Search the records for the string "What" and return each line that has it.

»»

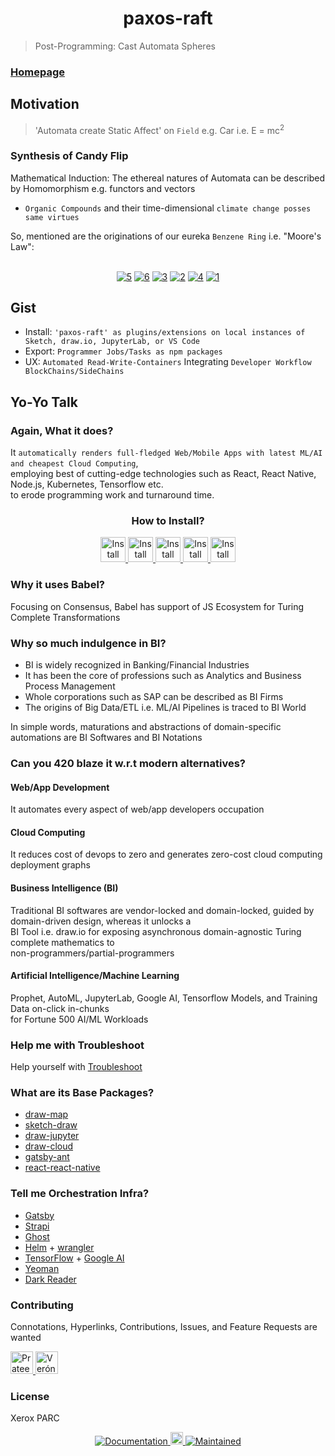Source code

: <h1 align="center">paxos-raft </h1>

> Post-Programming: Cast Automata Spheres

### [Homepage](https://github.com/paxos-raft/paxos-raft#readme)

## Motivation

> 'Automata create Static Affect' on `Field` e.g. Car i.e. E = mc<sup>2</sup>

### Synthesis of Candy Flip
Mathematical Induction: The ethereal natures of Automata can be described by Homomorphism e.g. functors and vectors  

* `Organic Compounds` and their time-dimensional `climate change posses same virtues`

So, mentioned are the originations of our eureka `Benzene Ring` i.e. "Moore's Law":<br/>

<p align="center"> 
<br/>
  <a href="https://raw.githubusercontent.com/paxos-raft/paxos-raft/master/docs/originations/r%20programming.png"><img alt="5" src="https://img.shields.io/badge/5-violet.svg" /></a>
  <a href="https://raw.githubusercontent.com/paxos-raft/paxos-raft/master/docs/originations/%5BFeature%20Request%5D%20drawio-observer-iframe%20%C2%B7%20Issue%20%23715%20%C2%B7%20jgraph%20drawio.png"><img alt="6" src="https://img.shields.io/badge/6-red.svg" /></a> 
  <a href="https://raw.githubusercontent.com/paxos-raft/paxos-raft/master/docs/originations/How%20can%20we%20use%20Gen%20for%20facial%20recognition%20%C2%B7%20Issue%20%23179%20%C2%B7%20probcomp%20Gen.png"><img alt="3" src="https://img.shields.io/badge/3-orange.svg" /></a>
  <a href="https://raw.githubusercontent.com/paxos-raft/paxos-raft/master/docs/originations/Support%20backpropagation%20through%20unfold%20and%20recurse%20%C2%B7%20Issue%20%2379%20%C2%B7%20probcomp%20Gen.png"><img alt="2" src="https://img.shields.io/badge/2-lightblue.svg" /></a>
  <a href="https://raw.githubusercontent.com/paxos-raft/paxos-raft/master/docs/originations/Compatibility%20with%20torchtext%20%C2%B7%20Issue%20%2369%20%C2%B7%20huggingface%20tokenizers.png"><img alt="4" src="https://img.shields.io/badge/4-lightgreen.svg" /></a>
   <a href="https://raw.githubusercontent.com/paxos-raft/paxos-raft/master/docs/originations/Suggest%20%E6%8A%8A%E6%98%9F%E5%9B%BE%E5%8A%9F%E8%83%BD%E7%8B%AC%E7%AB%8B%E5%A4%84%E7%90%86%20%C2%B7%20Issue%20%23257%20%C2%B7%20521xueweihan%20HelloGitHub.png"><img alt="1" src="https://img.shields.io/badge/1-lightyellow.svg" /></a>
  
</p>

## Gist
* Install: `'paxos-raft' as plugins/extensions on local instances of Sketch, draw.io, JupyterLab, or VS Code`
* Export: `Programmer Jobs/Tasks as npm packages`
* UX: `Automated Read-Write-Containers` Integrating `Developer Workflow BlockChains/SideChains`

## Yo-Yo Talk
### Again, What it does?
It `automatically renders full-fledged Web/Mobile Apps with latest ML/AI and cheapest Cloud Computing`, <br/> employing best of cutting-edge technologies such as React, React Native, Node.js, Kubernetes, Tensorflow etc. <br/> to erode programming work and turnaround time. 


<h3 align="center">How to Install? </h3>
<p align="center">
  <a href="https://jupyter.org/" target="_blank">
    <img alt="Install on JupyterLab" src="https://img.shields.io/badge/JupyterLab-0070BB.svg" height="40" />
  </a>
  <a href="https://github.com/fjudith/docker-draw.io" target="_blank">
    <img alt="Install on draw.io" src="https://img.shields.io/badge/draw.io-4C2882.svg" height="40" />
  </a>
  <a href="https://www.npmjs.com/package/paxos-raft" target="_blank">
    <img alt="Install on npm" src="https://img.shields.io/badge/paxos--raft-960018.svg" height="40" />
  </a>
  <a href="https://www.sketch.com/" target="_blank">
    <img alt="Install on Sketch" src="https://img.shields.io/badge/Sketch-FFD300.svg" height="40" />
  </a>
  <a href="https://code.visualstudio.com/" target="_blank">
    <img alt="Install on VS Code" src="https://img.shields.io/badge/VS Code-FF4F00.svg" height="40" />
  </a>
  </p>
  
### Why it uses Babel?
Focusing on Consensus, Babel has support of JS Ecosystem for Turing Complete Transformations

### Why so much indulgence in BI?
* BI is widely recognized in Banking/Financial Industries
* It has been the core of professions such as Analytics and Business Process Management 
* Whole corporations such as SAP can be described as BI Firms
* The origins of Big Data/ETL i.e. ML/AI Pipelines is traced to BI World

In simple words, maturations and abstractions of domain-specific automations are BI Softwares and BI Notations 

### Can you 420 blaze it w.r.t modern alternatives?
#### Web/App Development 
It automates every aspect of web/app developers occupation 

#### Cloud Computing
It reduces cost of devops to zero and generates zero-cost cloud computing deployment graphs

#### Business Intelligence (BI) 
Traditional BI softwares are vendor-locked and domain-locked, guided by domain-driven design, whereas it unlocks a <br/> BI Tool i.e. draw.io for exposing asynchronous domain-agnostic Turing complete mathematics to <br/> non-programmers/partial-programmers 

#### Artificial Intelligence/Machine Learning
Prophet, AutoML, JupyterLab, Google AI, Tensorflow Models, and Training Data on-click in-chunks <br/> for Fortune 500 AI/ML Workloads

### Help me with Troubleshoot
<p> Help yourself with <a href="https://github.com/paxos-raft/paxos-raft/blob/master/docs/TROUBLESHOOT.md" target="_blank">
    Troubleshoot
  </a>
 </p>

### What are its Base Packages?
* [draw-map](https://github.com/paxos-raft/paxos-raft/tree/master/packages/draw-map)
* [sketch-draw](https://github.com/paxos-raft/paxos-raft/tree/master/packages/sketch-draw)
* [draw-jupyter](https://github.com/paxos-raft/paxos-raft/tree/master/packages/draw-jupyter)
* [draw-cloud](https://github.com/paxos-raft/paxos-raft/tree/master/packages/draw-cloud)
* [gatsby-ant](https://github.com/paxos-raft/paxos-raft/tree/master/packages/gatsby-ant)
* [react-react-native](https://github.com/paxos-raft/paxos-raft/tree/master/packages/react-react-native)

### Tell me Orchestration Infra?
* [Gatsby](https://www.gatsbyjs.org/)
* [Strapi](https://strapi.io/)
* [Ghost](https://github.com/TryGhost/Ghost)
* [Helm](https://helm.sh/) + [wrangler](https://github.com/cloudflare/wrangler)
* [TensorFlow](https://www.tensorflow.org/) + [Google AI](https://ai.google/)
* [Yeoman](https://yeoman.io/)
* [Dark Reader](https://darkreader.org/)

### Contributing

Connotations, Hyperlinks, Contributions, Issues, and Feature Requests are wanted <br />
<p>
  <a href="https://github.com/prateekrastogi" target="_blank">
  <img alt="Prateek Rastogi" src="https://avatars0.githubusercontent.com/u/14788991?s=460&v=4" height="36"/>
  </a>
  <a href="https://github.com/asymmetrickal" target="_blank">
  <img alt="Verónica Juderías" src="https://avatars3.githubusercontent.com/u/53858466?s=460&v=4" height="36"/>
  </a>
  </p>

### License

Xerox PARC

<p align="center">
  <a href="https://github.com/paxos-raft/paxos-raft#readme" target="_blank">
    <img alt="Documentation" src="https://img.shields.io/static/v1?label=Documentation&message=yes&color=black&labelColor=black" />
  </a>
  <a href="https://www.npmjs.com/package/paxos-raft">
  <img src="https://img.shields.io/npm/dm/paxos-raft?style=social" alt="Downloads" height="20"/>
  </a>
  <a href="https://github.com/paxos-raft/paxos-raft" target="_blank">
    <img alt="Maintained" src="https://img.shields.io/static/v1?label=Maintained&message=yes&color=black&labelColor=black" />
  </a>
</p>


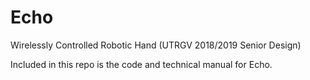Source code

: # Echo
Wirelessly Controlled Robotic Hand (UTRGV 2018/2019 Senior Design)

Included in this repo is the code and technical manual for Echo.
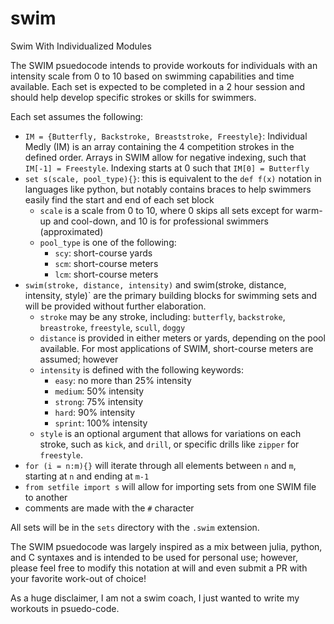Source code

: # swim
Swim With Individualized Modules

The SWIM psuedocode intends to provide workouts for individuals with an intensity scale from 0 to 10 based on swimming capabilities and time available.
Each set is expected to be completed in a 2 hour session and should help develop specific strokes or skills for swimmers.

Each set assumes the following:

- `IM = {Butterfly, Backstroke, Breaststroke, Freestyle}`: Individual Medly (IM) is an array containing the 4 competition strokes in the defined order. Arrays in SWIM allow for negative indexing, such that `IM[-1] = Freestyle`. Indexing starts at 0 such that `IM[0] = Butterfly`
- `set s(scale, pool_type){}`: this is equivalent to the `def f(x)` notation in languages like python, but notably contains braces to help swimmers easily find the start and end of each set block
	- `scale` is a scale from 0 to 10, where 0 skips all sets except for warm-up and cool-down, and 10 is for professional swimmers (approximated)
	- `pool_type` is one of the following:
		- `scy`: short-course yards
		- `scm`: short-course meters
		- `lcm`: short-course meters
- `swim(stroke, distance, intensity)` and swim(stroke, distance, intensity, style)` are the primary building blocks for swimming sets and will be provided without further elaboration.
	- `stroke` may be any stroke, including: `butterfly`, `backstroke`, `breastroke`, `freestyle`, `scull`, `doggy`
	- `distance` is provided in either meters or yards, depending on the pool available. For most applications of SWIM, short-course meters are assumed; however
	- `intensity` is defined with the following keywords:
		- `easy`: no more than 25% intensity
		- `medium`: 50% intensity
		- `strong`: 75% intensity
		- `hard`: 90% intensity
		- `sprint`: 100% intensity
	- `style` is an optional argument that allows for variations on each stroke, such as `kick`, and `drill`, or specific drills like `zipper` for `freestyle`.
- `for (i = n:m){}` will iterate through all elements between `n` and `m`, starting at `n` and ending at `m-1`
- `from setfile import s` will allow for importing sets from one SWIM file to another
- comments are made with the `#` character

All sets will be in the `sets` directory with the `.swim` extension.

The SWIM psuedocode was largely inspired as a mix between julia, python, and C syntaxes and is intended to be used for personal use; however, please feel free to modify this notation at will and even submit a PR with your favorite work-out of choice!

As a huge disclaimer, I am not a swim coach, I just wanted to write my workouts in psuedo-code.
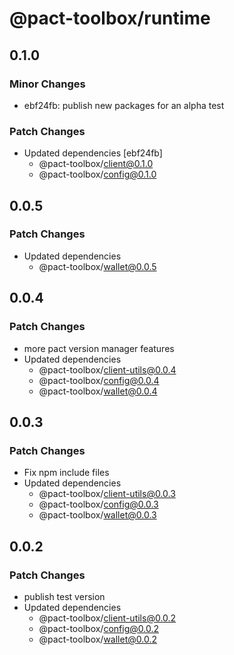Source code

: # @pact-toolbox/runtime

## 0.1.0

### Minor Changes

- ebf24fb: publish new packages for an alpha test

### Patch Changes

- Updated dependencies [ebf24fb]
  - @pact-toolbox/client@0.1.0
  - @pact-toolbox/config@0.1.0

## 0.0.5

### Patch Changes

- Updated dependencies
  - @pact-toolbox/wallet@0.0.5

## 0.0.4

### Patch Changes

- more pact version manager features
- Updated dependencies
  - @pact-toolbox/client-utils@0.0.4
  - @pact-toolbox/config@0.0.4
  - @pact-toolbox/wallet@0.0.4

## 0.0.3

### Patch Changes

- Fix npm include files
- Updated dependencies
  - @pact-toolbox/client-utils@0.0.3
  - @pact-toolbox/config@0.0.3
  - @pact-toolbox/wallet@0.0.3

## 0.0.2

### Patch Changes

- publish test version
- Updated dependencies
  - @pact-toolbox/client-utils@0.0.2
  - @pact-toolbox/config@0.0.2
  - @pact-toolbox/wallet@0.0.2
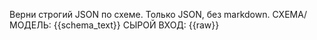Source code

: Верни строгий JSON по схеме. Только JSON, без markdown.
СХЕМА/МОДЕЛЬ:
{{schema_text}}
СЫРОЙ ВХОД:
{{raw}}
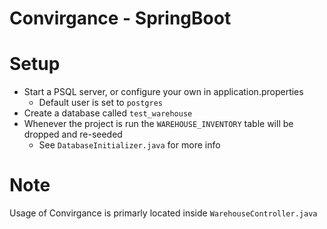 # Convirgance - SpringBoot

# Setup
- Start a PSQL server, or configure your own in application.properties
	- Default user is set to `postgres`
- Create a database called `test_warehouse`
- Whenever the project is run the `WAREHOUSE_INVENTORY` table will be dropped and re-seeded
	- See `DatabaseInitializer.java` for more info
	
# Note
Usage of Convirgance is primarly located inside `WarehouseController.java`
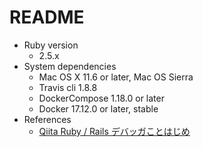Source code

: # README

* Ruby version
    * 2.5.x
* System dependencies
    * Mac OS X 11.6 or later, Mac OS Sierra
    * Travis cli 1.8.8
    * DockerCompose 1.18.0 or later
    * Docker 17.12.0 or later, stable
* References
   * [Qiita Ruby / Rails デバッガことはじめ](https://qiita.com/port-development/items/5ea6448eb2b45c70ef65)

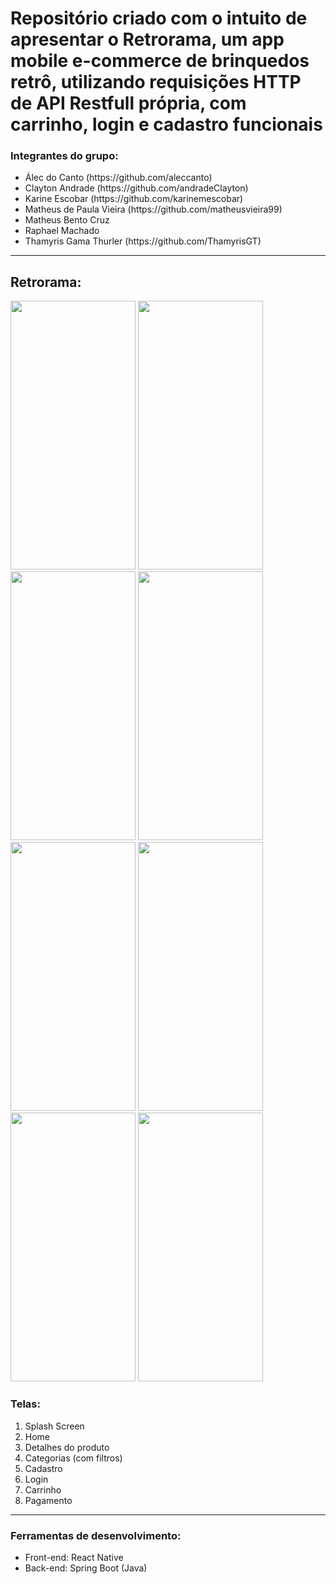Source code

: <head>
  <h1>Repositório criado com o intuito de apresentar o Retrorama, um app mobile e-commerce de brinquedos retrô, utilizando requisições HTTP de API Restfull própria, com carrinho, login e cadastro funcionais</h1>
</head>
<body>
<div name="nomes">
  <h3>Integrantes do grupo:</h2>
<ul>
  <li>Álec do Canto (https://github.com/aleccanto)
  <li>Clayton Andrade (https://github.com/andradeClayton)
  <li>Karine Escobar (https://github.com/karinemescobar)
  <li>Matheus de Paula Vieira (https://github.com/matheusvieira99)
  <li>Matheus Bento Cruz
  <li>Raphael Machado
  <li>Thamyris Gama Thurler (https://github.com/ThamyrisGT)
</ul>
</div>
<hr>

<h2>Retrorama:</h2>
<div name"fotos">
<img src="https://i.ibb.co/2j7ZYZp/readme1.png" height=430 width=200>
<img src="https://i.ibb.co/8DgVmnd/readme2.png" height=430 width=200>
<img src="https://i.ibb.co/2qWdDFQ/readme3.png" height=430 width=200>
<img src="https://i.ibb.co/tpmt7wn/readme4.png" height=430 width=200>
<img src="https://i.ibb.co/VW6YZLC/readme5.png" height=430 width=200>
<img src="https://i.ibb.co/Scs73Bn/readme6.png" height=430 width=200>
<img src="https://i.ibb.co/qx33fZw/readme7.png" height=430 width=200>
<img src="https://i.ibb.co/4810VR1/readme8.png" height=430 width=200>
</div>

<h3>Telas:</h3>
<ol>
<li>Splash Screen
<li>Home
<li>Detalhes do produto
<li>Categorias (com filtros)
<li>Cadastro
<li>Login
<li>Carrinho
<li>Pagamento
</ol>
<hr>

<h3>Ferramentas de desenvolvimento:</h3>
<ul>
<li>Front-end: React Native
<li>Back-end: Spring Boot (Java)
</ul>


</body>
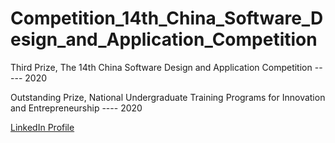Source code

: # Competition_14th_China_Software_Design_and_Application_Competition

Third Prize, The 14th China Software Design and Application Competition ----- 2020

Outstanding Prize, National Undergraduate Training Programs for Innovation and Entrepreneurship ---- 2020

[LinkedIn Profile](https://www.linkedin.com/in/zhenglin-li/)
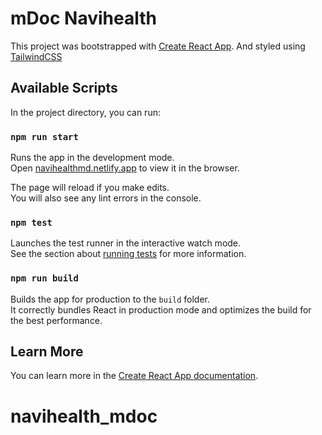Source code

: # mDoc Navihealth

This project was bootstrapped with [Create React App](https://github.com/facebook/create-react-app).
And styled using [TailwindCSS](https://github.com/tailwindlabs/tailwindcss)

## Available Scripts

In the project directory, you can run:

### `npm run start`

Runs the app in the development mode.\
Open [navihealthmd.netlify.app](https://navihealthmd.netlify.app/) to view it in the browser.

The page will reload if you make edits.\
You will also see any lint errors in the console.

### `npm test`

Launches the test runner in the interactive watch mode.\
See the section about [running tests](https://facebook.github.io/create-react-app/docs/running-tests) for more information.

### `npm run build`

Builds the app for production to the `build` folder.\
It correctly bundles React in production mode and optimizes the build for the best performance.

## Learn More

You can learn more in the [Create React App documentation](https://facebook.github.io/create-react-app/docs/getting-started).

# navihealth_mdoc
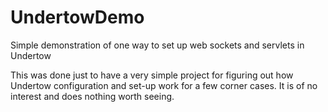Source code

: # UndertowDemo
Simple demonstration of one way to set up web sockets and servlets in Undertow

This was done just to have a very simple project for figuring out how Undertow configuration and set-up work for a few corner cases.
It is of no interest and does nothing worth seeing.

««

TASK RESULT
### Again, What it does?
### What are its Base Packages?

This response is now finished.